Essa é, provavelmente, a pergunta mais ouvida por quem planeja férias no país, ainda mais para aqueles que tem Malindi como destino. A cidade, situada a 566 km de Nairóbi, capital do país, até atrai muitos turistas por causa de suas praias paradisíacas, principalmente italianos, mas os viajantes dessa reportagem são aqueles que vão para lá com uma motivação que vai além do dolce far niente nas praias do oceano índico: o volunturismo.

Volunteer + tourism = volunturism, em português, volunturismo. Essa nova forma de viajar leva muitos estrangeiros ao Quênia o ano todo.

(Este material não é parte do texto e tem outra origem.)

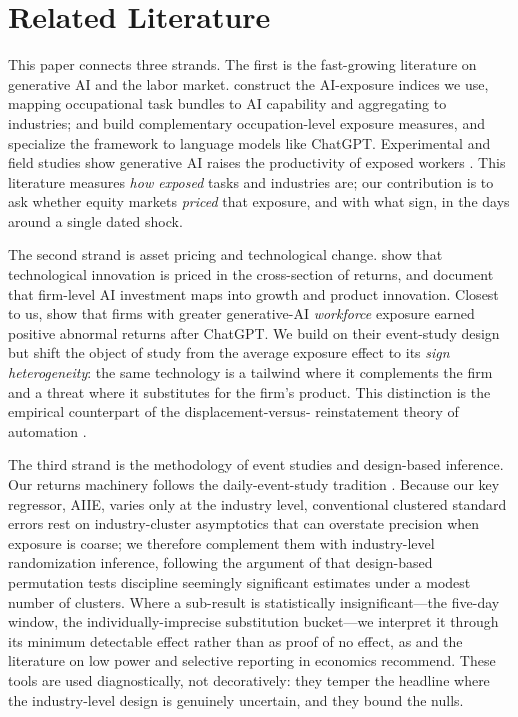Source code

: \documentclass[12pt]{article}
\begin{document}
\section{Related Literature}\label{sec:lit}
This paper connects three strands. The first is the fast-growing literature on generative AI
and the labor market. \citet{felten2021} construct the AI-exposure indices we use, mapping
occupational task bundles to AI capability and aggregating to industries; \citet{webb2020} and
\citet{eloundou2024} build complementary occupation-level exposure measures, and
\citet{felten2023} specialize the framework to language models like ChatGPT.
Experimental and field studies show generative AI raises the productivity of exposed workers
\citep{brynjolfsson2023,noy2023}. This literature measures \emph{how exposed} tasks and
industries are; our contribution is to ask whether equity markets \emph{priced} that exposure,
and with what sign, in the days around a single dated shock.

The second strand is asset pricing and technological change. \citet{kogan2017} show that
technological innovation is priced in the cross-section of returns, and \citet{babina2024}
document that firm-level AI investment maps into growth and product innovation. Closest to us,
\citet{eisfeldt2023} show that firms with greater generative-AI \emph{workforce} exposure earned
positive abnormal returns after ChatGPT. We build on their event-study design but shift the
object of study from the average exposure effect to its \emph{sign heterogeneity}: the same
technology is a tailwind where it complements the firm and a threat where it substitutes for the
firm's product. This distinction is the empirical counterpart of the displacement-versus-
reinstatement theory of automation \citep{acemoglu2019,autor2003}.

The third strand is the methodology of event studies and design-based inference. Our returns
machinery follows the daily-event-study tradition \citep{brown1985,mackinlay1997}. Because our
key regressor, AIIE, varies only at the industry level, conventional clustered standard errors
rest on industry-cluster asymptotics that can overstate precision when exposure is coarse; we
therefore complement them with industry-level randomization inference, following the argument of
\citet{young2019} that design-based permutation tests discipline seemingly significant estimates
under a modest number of clusters. Where a sub-result is statistically insignificant---the
five-day window, the individually-imprecise substitution bucket---we interpret it through its
minimum detectable effect rather than as proof of no effect, as \citet{abadie2020} and the
literature on low power and selective reporting in economics \citep{ioannidis2017} recommend.
These tools are used diagnostically, not decoratively: they temper the headline where the
industry-level design is genuinely uncertain, and they bound the nulls.
\end{document}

O número de pessoas que entram no país para serem voluntários é incerto, já que muitos recebem visto de turismo, devido à grande burocracia que envolve tirar um de voluntariado. Mas sabe-se que o Quênia está entre os 15 países mais procurados para esse tipo de atividade. Isso se dá pelo grande número de crianças órfãs e vulneráveis no país, um problema que afeta toda a África Subsariana. Estima-se que apenas no Quênia haja 1 milhão e 100 mil orfãos.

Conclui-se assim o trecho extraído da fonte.